What you have to do
Would you repeat the entries below exactly and omit the pictures?

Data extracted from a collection
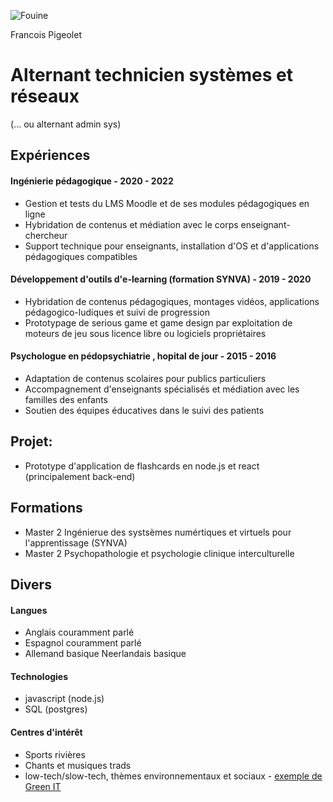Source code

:
![Fouine](https://images.prismic.io/lesderatiseurs/b5ee950d-b9cf-4af3-8221-3d22e99bc73a_comment-eloigner-fouines-naturellement-7739.jpg)

Francois Pigeolet

# Alternant technicien systèmes et réseaux
(... ou alternant admin sys)

## Expériences

#### Ingénierie pédagogique - 2020 - 2022

* Gestion et tests du LMS Moodle et de ses modules pédagogiques en ligne 
* Hybridation de contenus et médiation avec le corps enseignant-chercheur
* Support technique pour enseignants, installation d'OS et d'applications pédagogiques compatibles

#### Développement d'outils d'e-learning (formation SYNVA) - 2019 - 2020

* Hybridation de contenus pédagogiques, montages vidéos, applications pédagogico-ludiques et suivi de progression
* Prototypage de serious game et game design par exploitation de moteurs de jeu sous licence libre ou logiciels propriétaires

#### Psychologue en pédopsychiatrie , hopital de jour - 2015 - 2016

* Adaptation de contenus scolaires pour publics particuliers
* Accompagnement d'enseignants spécialisés et médiation avec les familles des enfants
* Soutien des équipes éducatives dans le suivi des patients

## Projet: 

* Prototype d'application de flashcards en node.js et react (principalement back-end)

## Formations

* Master 2 Ingénierue des systsèmes numértiques et virtuels pour l'apprentissage (SYNVA)
* Master 2 Psychopathologie et psychologie clinique interculturelle

## Divers

#### Langues

- Anglais couramment parlé
- Espagnol couramment parlé
- Allemand basique
   Neerlandais basique


#### Technologies

- javascript (node.js)
- SQL (postgres)

#### Centres d'intérêt

- Sports rivières
- Chants et musiques trads
- low-tech/slow-tech, thèmes environnementaux et sociaux - [exemple de Green IT](https://www.greenit.fr/)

Result of this exercise
Source code

:
![Fouine](https://images.prismic.io/lesderatiseurs/b5ee950d-b9cf-4af3-8221-3d22e99bc73a_comment-eloigner-fouines-naturellement-7739.jpg)

Francois Pigeolet

# Alternant technicien systèmes et réseaux
(... ou alternant admin sys)

## Expériences

#### Ingénierie pédagogique - 2020 - 2022

* Gestion et tests du LMS Moodle et de ses modules pédagogiques en ligne 
* Hybridation de contenus et médiation avec le corps enseignant-chercheur
* Support technique pour enseignants, installation d'OS et d'applications pédagogiques compatibles

#### Développement d'outils d'e-learning (formation SYNVA) - 2019 - 2020

* Hybridation de contenus pédagogiques, montages vidéos, applications pédagogico-ludiques et suivi de progression
* Prototypage de serious game et game design par exploitation de moteurs de jeu sous licence libre ou logiciels propriétaires

#### Psychologue en pédopsychiatrie , hopital de jour - 2015 - 2016

* Adaptation de contenus scolaires pour publics particuliers
* Accompagnement d'enseignants spécialisés et médiation avec les familles des enfants
* Soutien des équipes éducatives dans le suivi des patients

## Projet: 

* Prototype d'application de flashcards en node.js et react (principalement back-end)

## Formations

* Master 2 Ingénierue des systsèmes numértiques et virtuels pour l'apprentissage (SYNVA)
* Master 2 Psychopathologie et psychologie clinique interculturelle

## Divers

#### Langues

- Anglais couramment parlé
- Espagnol couramment parlé
- Allemand basique
   Neerlandais basique


#### Technologies

- javascript (node.js)
- SQL (postgres)

#### Centres d'intérêt

- Sports rivières
- Chants et musiques trads
- low-tech/slow-tech, thèmes environnementaux et sociaux - [exemple de Green IT](https://www.greenit.fr/)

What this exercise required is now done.